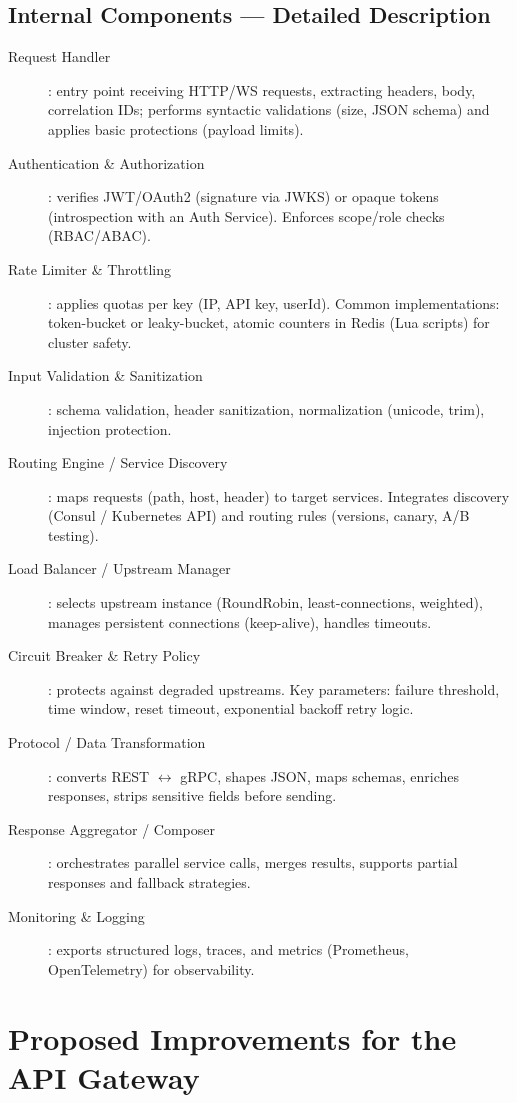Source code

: \documentclass[a4paper,11pt]{article}
\begin{document}
\subsection{Internal Components — Detailed Description}
\begin{description}
  \item[Request Handler] : entry point receiving HTTP/WS requests, extracting headers, body, correlation IDs; performs syntactic validations (size, JSON schema) and applies basic protections (payload limits).
  \item[Authentication \& Authorization] : verifies JWT/OAuth2 (signature via JWKS) or opaque tokens (introspection with an Auth Service). Enforces scope/role checks (RBAC/ABAC).
  \item[Rate Limiter \& Throttling] : applies quotas per key (IP, API key, userId). Common implementations: token-bucket or leaky-bucket, atomic counters in Redis (Lua scripts) for cluster safety.
  \item[Input Validation \& Sanitization] : schema validation, header sanitization, normalization (unicode, trim), injection protection.
  \item[Routing Engine / Service Discovery] : maps requests (path, host, header) to target services. Integrates discovery (Consul / Kubernetes API) and routing rules (versions, canary, A/B testing).
  \item[Load Balancer / Upstream Manager] : selects upstream instance (RoundRobin, least-connections, weighted), manages persistent connections (keep-alive), handles timeouts.
  \item[Circuit Breaker \& Retry Policy] : protects against degraded upstreams. Key parameters: failure threshold, time window, reset timeout, exponential backoff retry logic.
  \item[Protocol / Data Transformation] : converts REST $\leftrightarrow$ gRPC, shapes JSON, maps schemas, enriches responses, strips sensitive fields before sending.
  \item[Response Aggregator / Composer] : orchestrates parallel service calls, merges results, supports partial responses and fallback strategies.
  \item[Monitoring \& Logging] : exports structured logs, traces, and metrics (Prometheus, OpenTelemetry) for observability.
\end{description}

\section{Proposed Improvements for the API Gateway}
\end{document}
+-------+
▶ **PROBLEM DETAILS**
Copy only what lies between the start of the listing above and the line containing "(keep-alive), handles timeouts.", inclusive of both ends, exactly as written, and drop the pictures.

▶ **ANSWER TO THE PROBLEM**
Source code

: \documentclass[a4paper,11pt]{article}
\begin{document}
\subsection{Internal Components — Detailed Description}
\begin{description}
  \item[Request Handler] : entry point receiving HTTP/WS requests, extracting headers, body, correlation IDs; performs syntactic validations (size, JSON schema) and applies basic protections (payload limits).
  \item[Authentication \& Authorization] : verifies JWT/OAuth2 (signature via JWKS) or opaque tokens (introspection with an Auth Service). Enforces scope/role checks (RBAC/ABAC).
  \item[Rate Limiter \& Throttling] : applies quotas per key (IP, API key, userId). Common implementations: token-bucket or leaky-bucket, atomic counters in Redis (Lua scripts) for cluster safety.
  \item[Input Validation \& Sanitization] : schema validation, header sanitization, normalization (unicode, trim), injection protection.
  \item[Routing Engine / Service Discovery] : maps requests (path, host, header) to target services. Integrates discovery (Consul / Kubernetes API) and routing rules (versions, canary, A/B testing).
  \item[Load Balancer / Upstream Manager] : selects upstream instance (RoundRobin, least-connections, weighted), manages persistent connections (keep-alive), handles timeouts.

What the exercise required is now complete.